You know how every time Pride Month comes around with the parades and coloured crosswalks, you start seeing comments like, “I don’t care if you’re gay, just don’t shove your sexuality in my face.”?
Well, I’ve been thinking about that.
See, straight people like this don’t actually care if LGBTQ people march in parades. Here in Lethbridge, for example, our annual summer fair kicks off with a parade, and I bet there are a few LGBTQ people in that parade. And these straight people don’t care.
These straight people don’t actually care if LGBTQ folk march. It’s not the marching that’s the big deal.
These straight people don’t like knowing that LGBTQ people aren’t straight when they’re marching.
They want to assume everyone is straight. They want to assume everyone is like them. Because if everyone is the same, then it’s easier to justify their rhetoric of hate.
That’s why they don’t have a problem when other straight people shove their sexuality in their face with handholding, kissing, or hugging.
Because it’s not the public nature of the sexuality that’s the problem. It’s that the public sexuality isn’t the same as their sexuality.
And if everyone isn’t the same—if there are gay people, and bisexual people, and trans people, and intersex people, and asexual people, and all sorts of identities that aren’t straight and cisgender—that challenges their rhetoric of hate.

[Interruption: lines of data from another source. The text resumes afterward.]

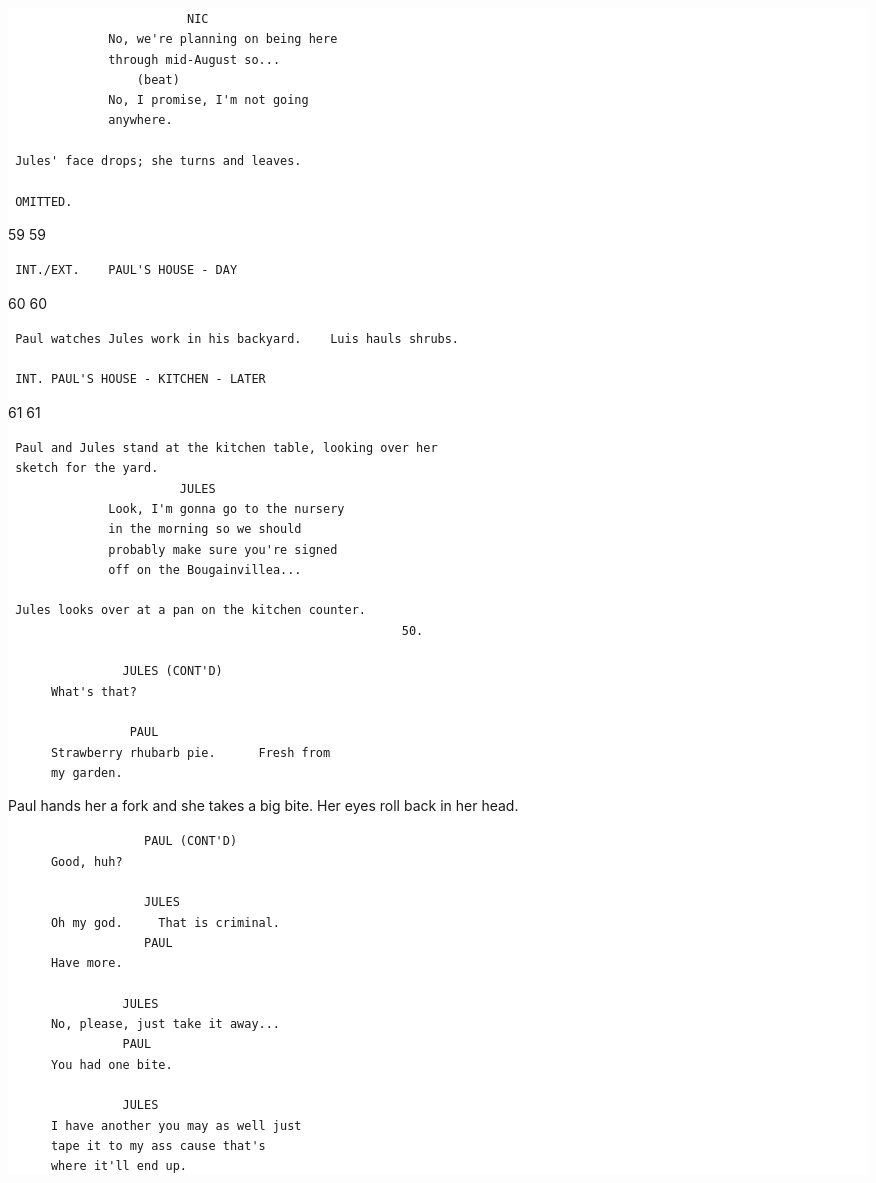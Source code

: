                              NIC
                  No, we're planning on being here
                  through mid-August so...
                      (beat)
                  No, I promise, I'm not going
                  anywhere.

     Jules' face drops; she turns and leaves.

     OMITTED.
59                                                               59

     INT./EXT.    PAUL'S HOUSE - DAY
60                                                               60

     Paul watches Jules work in his backyard.    Luis hauls shrubs.

     INT. PAUL'S HOUSE - KITCHEN - LATER
61                                                               61

     Paul and Jules stand at the kitchen table, looking over her
     sketch for the yard.
                            JULES
                  Look, I'm gonna go to the nursery
                  in the morning so we should
                  probably make sure you're signed
                  off on the Bougainvillea...

     Jules looks over at a pan on the kitchen counter.
                                                           50.

                    JULES (CONT'D)
          What's that?

                     PAUL
          Strawberry rhubarb pie.      Fresh from
          my garden.

Paul hands her a fork and she takes a big bite.     Her eyes
roll back in her head.

                       PAUL (CONT'D)
          Good, huh?

                       JULES
          Oh my god.     That is criminal.
                       PAUL
          Have more.

                    JULES
          No, please, just take it away...
                    PAUL
          You had one bite.

                    JULES
          I have another you may as well just
          tape it to my ass cause that's
          where it'll end up.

Actually, for that matter, when you hear people complain that there are too many letters in the LGBTTQQIAAP acronym or that there are too many sexual orientations and gender identities, it’s the same thing.

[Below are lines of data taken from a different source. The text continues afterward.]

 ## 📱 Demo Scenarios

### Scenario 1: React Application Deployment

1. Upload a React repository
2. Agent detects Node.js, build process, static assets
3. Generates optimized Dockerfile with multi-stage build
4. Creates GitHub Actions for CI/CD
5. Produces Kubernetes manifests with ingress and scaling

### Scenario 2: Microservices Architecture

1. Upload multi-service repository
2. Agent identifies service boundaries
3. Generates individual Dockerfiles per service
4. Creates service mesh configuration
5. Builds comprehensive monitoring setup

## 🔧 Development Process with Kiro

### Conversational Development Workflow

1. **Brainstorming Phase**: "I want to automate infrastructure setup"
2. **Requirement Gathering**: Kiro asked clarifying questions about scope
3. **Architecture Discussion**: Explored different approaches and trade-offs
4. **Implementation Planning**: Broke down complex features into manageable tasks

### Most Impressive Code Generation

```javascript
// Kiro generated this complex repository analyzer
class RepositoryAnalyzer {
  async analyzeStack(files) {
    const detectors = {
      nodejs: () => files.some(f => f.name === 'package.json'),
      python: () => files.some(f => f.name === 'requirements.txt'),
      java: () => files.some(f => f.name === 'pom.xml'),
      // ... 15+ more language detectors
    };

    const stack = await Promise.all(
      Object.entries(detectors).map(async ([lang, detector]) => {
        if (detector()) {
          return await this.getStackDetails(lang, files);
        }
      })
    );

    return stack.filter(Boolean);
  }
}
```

“There are too many initials” or “I can’t keep track of all these new identities” is just a coded way to say “I’m uncomfortable that you’re not like me and it delegitimizes what I was taught.”
But that’s good. It’s good these straight people are uncomfortable.
Imagine what it must be like to grow up in a society where you think everyone else isn’t like you, where you’re the only one like you. Where society is designed for everyone but you. Discomfort seems to be inadequate to describe that experience.
So, maybe it’s time straight, cisgender people accept discomfort. Getting rid of prejudice and hate is impossible without discomfort.